Directions for this task ::
The word "labels" marks the lines to keep; find each one in the data and copy it.

Collected data
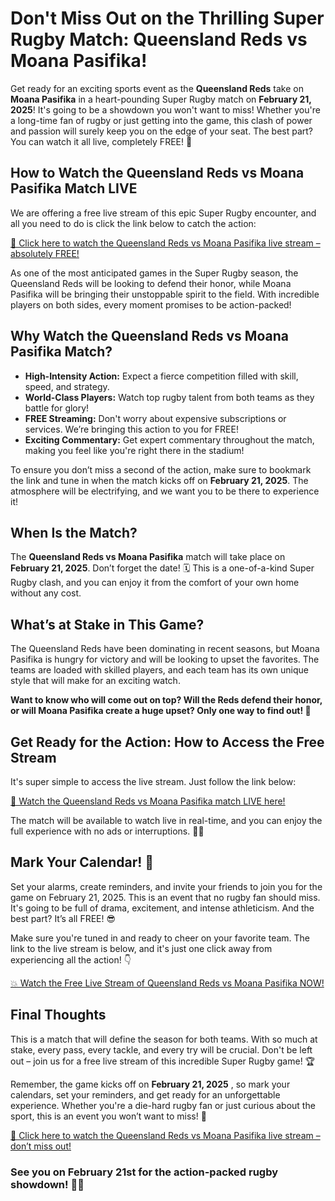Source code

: # Don't Miss Out on the Thrilling Super Rugby Match: Queensland Reds vs Moana Pasifika!

Get ready for an exciting sports event as the **Queensland Reds** take on **Moana Pasifika** in a heart-pounding Super Rugby match on **February 21, 2025**! It's going to be a showdown you won't want to miss! Whether you're a long-time fan of rugby or just getting into the game, this clash of power and passion will surely keep you on the edge of your seat. The best part? You can watch it all live, completely FREE! 🎉

## How to Watch the Queensland Reds vs Moana Pasifika Match LIVE

We are offering a free live stream of this epic Super Rugby encounter, and all you need to do is click the link below to catch the action:

[🔴 Click here to watch the Queensland Reds vs Moana Pasifika live stream – absolutely FREE!](https://tinyurl.com/livestreamfreeo?st=Queensland+Reds+vs+Moana+Pasifika&si=gh)

As one of the most anticipated games in the Super Rugby season, the Queensland Reds will be looking to defend their honor, while Moana Pasifika will be bringing their unstoppable spirit to the field. With incredible players on both sides, every moment promises to be action-packed!

## Why Watch the Queensland Reds vs Moana Pasifika Match?

- **High-Intensity Action:** Expect a fierce competition filled with skill, speed, and strategy.
- **World-Class Players:** Watch top rugby talent from both teams as they battle for glory!
- **FREE Streaming:** Don't worry about expensive subscriptions or services. We’re bringing this action to you for FREE!
- **Exciting Commentary:** Get expert commentary throughout the match, making you feel like you're right there in the stadium!

To ensure you don’t miss a second of the action, make sure to bookmark the link and tune in when the match kicks off on **February 21, 2025**. The atmosphere will be electrifying, and we want you to be there to experience it!

## When Is the Match?

The **Queensland Reds vs Moana Pasifika** match will take place on **February 21, 2025**. Don’t forget the date! 🗓️ This is a one-of-a-kind Super Rugby clash, and you can enjoy it from the comfort of your own home without any cost.

## What’s at Stake in This Game?

The Queensland Reds have been dominating in recent seasons, but Moana Pasifika is hungry for victory and will be looking to upset the favorites. The teams are loaded with skilled players, and each team has its own unique style that will make for an exciting watch.

**Want to know who will come out on top? Will the Reds defend their honor, or will Moana Pasifika create a huge upset? Only one way to find out! 🎥**

## Get Ready for the Action: How to Access the Free Stream

It's super simple to access the live stream. Just follow the link below:

[🚨 Watch the Queensland Reds vs Moana Pasifika match LIVE here!](https://tinyurl.com/livestreamfreeo?st=Queensland+Reds+vs+Moana+Pasifika&si=gh)

The match will be available to watch live in real-time, and you can enjoy the full experience with no ads or interruptions. 🏉🔥

## Mark Your Calendar! 📅

Set your alarms, create reminders, and invite your friends to join you for the game on February 21, 2025. This is an event that no rugby fan should miss. It's going to be full of drama, excitement, and intense athleticism. And the best part? It’s all FREE! 😎

Make sure you're tuned in and ready to cheer on your favorite team. The link to the live stream is below, and it's just one click away from experiencing all the action! 👇

[💥 Watch the Free Live Stream of Queensland Reds vs Moana Pasifika NOW!](https://tinyurl.com/livestreamfreeo?st=Queensland+Reds+vs+Moana+Pasifika&si=gh)

## Final Thoughts

This is a match that will define the season for both teams. With so much at stake, every pass, every tackle, and every try will be crucial. Don't be left out – join us for a free live stream of this incredible Super Rugby game! 🏆

Remember, the game kicks off on **February 21, 2025** , so mark your calendars, set your reminders, and get ready for an unforgettable experience. Whether you're a die-hard rugby fan or just curious about the sport, this is an event you won’t want to miss! 🎉

[🔴 Click here to watch the Queensland Reds vs Moana Pasifika live stream – don’t miss out!](https://tinyurl.com/livestreamfreeo?st=Queensland+Reds+vs+Moana+Pasifika&si=gh)

### See you on February 21st for the action-packed rugby showdown! 🏉💥
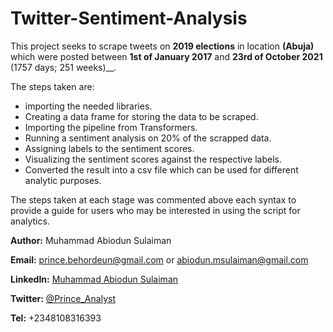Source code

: # Twitter-Sentiment-Analysis

This project seeks to scrape tweets on __2019 elections__ in location __(Abuja)__ which were posted between __1st of January 2017__ and __23rd of October 2021__ (1757 days; 251 weeks)__.

The steps taken are:
- importing the needed libraries.
- Creating a data frame for storing the data to be scraped.
- Importing the pipeline from Transformers.
- Running a sentiment analysis on 20% of the scrapped data.
- Assigning labels to the sentiment scores.
- Visualizing the sentiment scores against the respective labels.
- Converted the result into a csv file which can be used for different analytic purposes.

The steps taken at each stage was commented above each syntax to provide a guide for users who may be interested in using the script for analytics.

__Author:__ Muhammad Abiodun Sulaiman

__Email:__ prince.behordeun@gmail.com or abiodun.msulaiman@gmail.com

__LinkedIn:__ [Muhammad Abiodun Sulaiman](https://www.linkedin.com/in/muhammad-abiodun-sulaiman)

__Twitter:__ [@Prince_Analyst](https://wwww.twitter.com/Prince_Analyst)

__Tel:__ +2348108316393
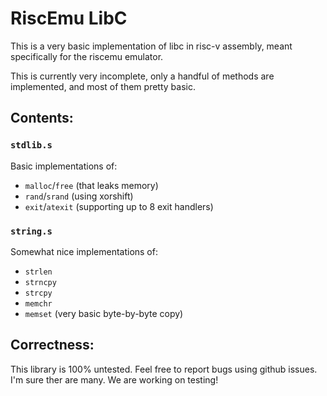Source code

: # RiscEmu LibC

This is a very basic implementation of libc in risc-v assembly, meant specifically for the riscemu emulator.

This is currently very incomplete, only a handful of methods are implemented, and most of them pretty basic.

## Contents:

### `stdlib.s`

Basic implementations of:

 - `malloc`/`free` (that leaks memory)
 - `rand`/`srand` (using xorshift)
 - `exit`/`atexit` (supporting up to 8 exit handlers)

### `string.s`

Somewhat nice implementations of:

 - `strlen`
 - `strncpy`
 - `strcpy`
 - `memchr`
 - `memset` (very basic byte-by-byte copy)

## Correctness:

This library is 100% untested. Feel free to report bugs using github issues. I'm sure ther are many. We are working on testing!


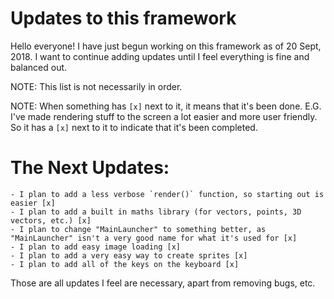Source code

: # Updates to this framework

Hello everyone! I have just begun working on this framework as of 20 Sept, 2018. I want to continue adding updates until I feel everything
is fine and balanced out.

NOTE: This list is not necessarily in order.

NOTE: When something has `[x]` next to it, it means that it's been done. E.G. I've made rendering stuff to the screen a lot easier and more user friendly. So it has a `[x]` next to it to indicate that it's been completed.

# The Next Updates:
    - I plan to add a less verbose `render()` function, so starting out is easier [x]
    - I plan to add a built in maths library (for vectors, points, 3D vectors, etc.) [x]
    - I plan to change "MainLauncher" to something better, as "MainLauncher" isn't a very good name for what it's used for [x]
    - I plan to add easy image loading [x]
    - I plan to add a very easy way to create sprites [x]
    - I plan to add all of the keys on the keyboard [x]
    
Those are all updates I feel are necessary, apart from removing bugs, etc.
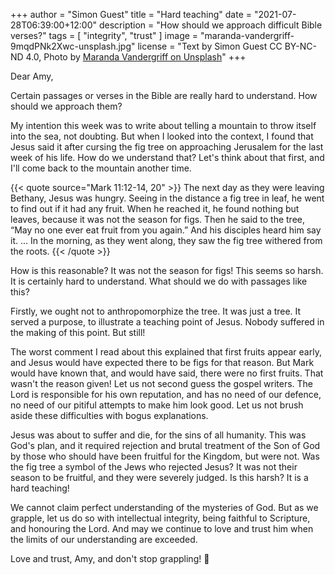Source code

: +++
author = "Simon Guest"
title = "Hard teaching"
date = "2021-07-28T06:39:00+12:00"
description = "How should we approach difficult Bible verses?"
tags = [ "integrity", "trust" ]
image = "maranda-vandergriff-9mqdPNk2Xwc-unsplash.jpg"
license = "Text by Simon Guest CC BY-NC-ND 4.0, Photo by [Maranda Vandergriff on Unsplash](https://unsplash.com/photos/9mqdPNk2Xwc)"
+++

Dear Amy,

Certain passages or verses in the Bible are really hard to understand. How should we approach them?

My intention this week was to write about telling a mountain to throw itself into the sea, not doubting. But when I looked into the context, I found that Jesus said it after cursing the fig tree on approaching Jerusalem for the last week of his life. How do we understand that? Let's think about that first, and I'll come back to the mountain another time.

{{< quote source="Mark 11:12-14, 20" >}}
The next day as they were leaving Bethany, Jesus was hungry. Seeing in the distance a fig tree in leaf, he went to find out if it had any fruit. When he reached it, he found nothing but leaves, because it was not the season for figs. Then he said to the tree, “May no one ever eat fruit from you again.” And his disciples heard him say it. ... In the morning, as they went along, they saw the fig tree withered from the roots.
{{< /quote >}}

How is this reasonable? It was not the season for figs! This seems so harsh. It is certainly hard to understand. What should we do with passages like this?

Firstly, we ought not to anthropomorphize the tree. It was just a tree. It served a purpose, to illustrate a teaching point of Jesus. Nobody suffered in the making of this point. But still!

The worst comment I read about this explained that first fruits appear early, and Jesus would have expected there to be figs for that reason. But Mark would have known that, and would have said, there were no first fruits. That wasn't the reason given! Let us not second guess the gospel writers. The Lord is responsible for his own reputation, and has no need of our defence, no need of our pitiful attempts to make him look good. Let us not brush aside these difficulties with bogus explanations.

Jesus was about to suffer and die, for the sins of all humanity. This was God's plan, and it required rejection and brutal treatment of the Son of God by those who should have been fruitful for the Kingdom, but were not. Was the fig tree a symbol of the Jews who rejected Jesus? It was not their season to be fruitful, and they were severely judged. Is this harsh? It is a hard teaching!

We cannot claim perfect understanding of the mysteries of God. But as we grapple, let us do so with intellectual integrity, being faithful to Scripture, and honouring the Lord. And may we continue to love and trust him when the limits of our understanding are exceeded.

Love and trust, Amy, and don't stop grappling! 🙏

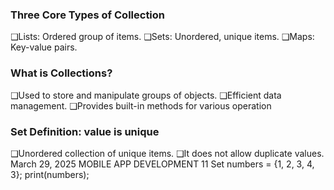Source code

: ### Three Core Types of Collection

❑Lists: Ordered group of items.
❑Sets: Unordered, unique items.
❑Maps: Key-value pairs.

### What is Collections?

❑Used to store and manipulate groups of objects.
❑Efficient data management.
❑Provides built-in methods for various operation

### Set Definition: value is unique

❑Unordered collection of unique items.
❑It does not allow duplicate values.
March 29, 2025 MOBILE APP DEVELOPMENT 11
Set<int> numbers = {1, 2, 3, 4, 3};
print(numbers);
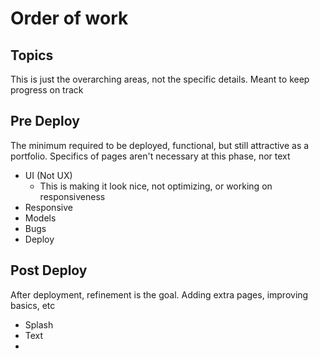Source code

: # Order of work
## Topics
This is just the overarching areas, not the specific details. Meant to keep progress on track

## Pre Deploy
The minimum required to be deployed, functional, but still attractive as a portfolio. Specifics of pages aren't 
necessary at this phase, nor text

- UI (Not UX)
  - This is making it look nice, not optimizing, or working on responsiveness
- Responsive 
- Models
- Bugs
- Deploy

## Post Deploy
After deployment, refinement is the goal. Adding extra pages, improving basics, etc
- Splash
- Text
- 
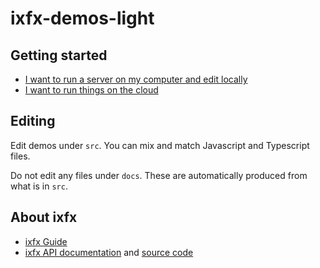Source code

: # ixfx-demos-light

## Getting started

* [I want to run a server on my computer and edit locally](./local-machine.md)
* [I want to run things on the cloud](./remote-machine.md)

## Editing

Edit demos under `src`. You can mix and match Javascript and Typescript files.

Do not edit any files under `docs`. These are automatically produced from what is in `src`.

## About ixfx

* [ixfx Guide](https://clinth.github.io/ixfx-docs/)
* [ixfx API documentation](https://clinth.github.io/ixfx/) and [source code](https://github.com/clinth/ixfx)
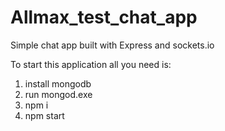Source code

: # Allmax_test_chat_app
Simple chat app built with Express and sockets.io

To start this application all you need is:
1) install mongodb
2) run mongod.exe
3) npm i
4) npm start
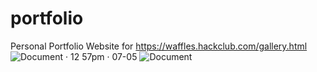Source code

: # portfolio
Personal Portfolio Website for https://waffles.hackclub.com/gallery.html
![Document · 12 57pm · 07-05](https://github.com/user-attachments/assets/f7ae000b-2aa8-4afc-927f-bccfcf32aaa3)
![Document](https://github.com/user-attachments/assets/5c0aea5e-bd8a-4422-b645-d66aeeea862e)
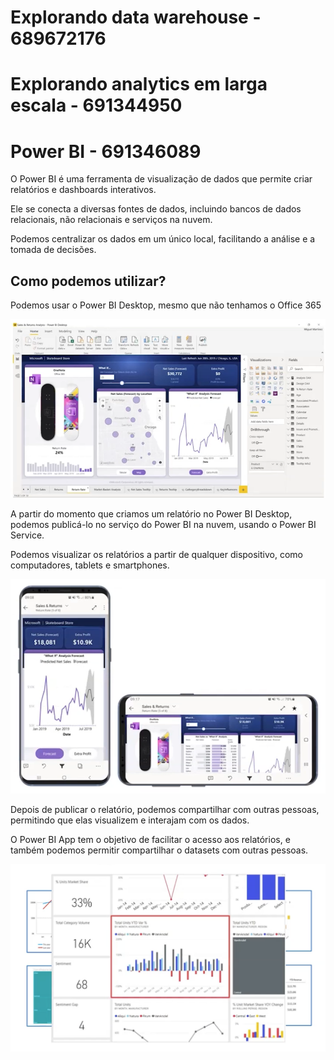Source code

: # Explorando data warehouse - 689672176


# Explorando analytics em larga escala - 691344950


# Power BI - 691346089

O Power BI é uma ferramenta de visualização de dados que permite criar relatórios e dashboards interativos. 

Ele se conecta a diversas fontes de dados, incluindo bancos de dados relacionais, não relacionais e serviços na nuvem.

Podemos centralizar os dados em um único local, facilitando a análise e a tomada de decisões.

## Como podemos utilizar? 

Podemos usar o Power BI Desktop, mesmo que não tenhamos o Office 365

![bi desktop](1.png)

A partir do momento que criamos um relatório no Power BI Desktop, podemos publicá-lo no serviço do Power BI na nuvem, usando o Power BI Service.

Podemos visualizar os relatórios a partir de qualquer dispositivo, como computadores, tablets e smartphones.

![bi mobile](3.png)

Depois de publicar o relatório, podemos compartilhar com outras pessoas, permitindo que elas visualizem e interajam com os dados.

O Power BI App tem o objetivo de facilitar o acesso aos relatórios, e também podemos permitir compartilhar o datasets com outras pessoas.

![bi](2.png)
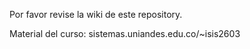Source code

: Por favor revise la wiki de este repository.


Material del curso: sistemas.uniandes.edu.co/~isis2603
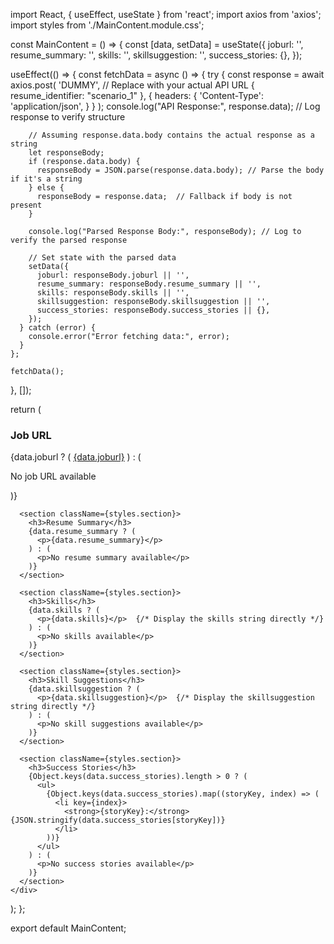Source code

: import React, { useEffect, useState } from 'react';
import axios from 'axios';
import styles from './MainContent.module.css';

const MainContent = () => {
  const [data, setData] = useState({
    joburl: '',
    resume_summary: '',
    skills: '',
    skillsuggestion: '',
    success_stories: {},
  });

  useEffect(() => {
    const fetchData = async () => {
      try {
        const response = await axios.post(
          'DUMMY',  // Replace with your actual API URL
          { resume_identifier: "scenario_1" },
          {
            headers: {
              'Content-Type': 'application/json',
            }
          }
        );
        console.log("API Response:", response.data); // Log response to verify structure

        // Assuming response.data.body contains the actual response as a string
        let responseBody;
        if (response.data.body) {
          responseBody = JSON.parse(response.data.body); // Parse the body if it's a string
        } else {
          responseBody = response.data;  // Fallback if body is not present
        }

        console.log("Parsed Response Body:", responseBody); // Log to verify the parsed response

        // Set state with the parsed data
        setData({
          joburl: responseBody.joburl || '',
          resume_summary: responseBody.resume_summary || '',
          skills: responseBody.skills || '',
          skillsuggestion: responseBody.skillsuggestion || '',
          success_stories: responseBody.success_stories || {},
        });
      } catch (error) {
        console.error("Error fetching data:", error);
      }
    };

    fetchData();
  }, []);

  return (
    <div className={styles.mainContent}>
      <section className={styles.section}>
        <h3>Job URL</h3>
        {data.joburl ? (
          <a href={data.joburl} target="_blank" rel="noopener noreferrer">{data.joburl}</a>
        ) : (
          <p>No job URL available</p>
        )}
      </section>

      <section className={styles.section}>
        <h3>Resume Summary</h3>
        {data.resume_summary ? (
          <p>{data.resume_summary}</p>
        ) : (
          <p>No resume summary available</p>
        )}
      </section>

      <section className={styles.section}>
        <h3>Skills</h3>
        {data.skills ? (
          <p>{data.skills}</p>  {/* Display the skills string directly */}
        ) : (
          <p>No skills available</p>
        )}
      </section>

      <section className={styles.section}>
        <h3>Skill Suggestions</h3>
        {data.skillsuggestion ? (
          <p>{data.skillsuggestion}</p>  {/* Display the skillsuggestion string directly */}
        ) : (
          <p>No skill suggestions available</p>
        )}
      </section>

      <section className={styles.section}>
        <h3>Success Stories</h3>
        {Object.keys(data.success_stories).length > 0 ? (
          <ul>
            {Object.keys(data.success_stories).map((storyKey, index) => (
              <li key={index}>
                <strong>{storyKey}:</strong> {JSON.stringify(data.success_stories[storyKey])}
              </li>
            ))}
          </ul>
        ) : (
          <p>No success stories available</p>
        )}
      </section>
    </div>
  );
};

export default MainContent;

Exercise output ::
- Assigning labels to the sentiment scores.
- Visualizing the sentiment scores against the respective labels.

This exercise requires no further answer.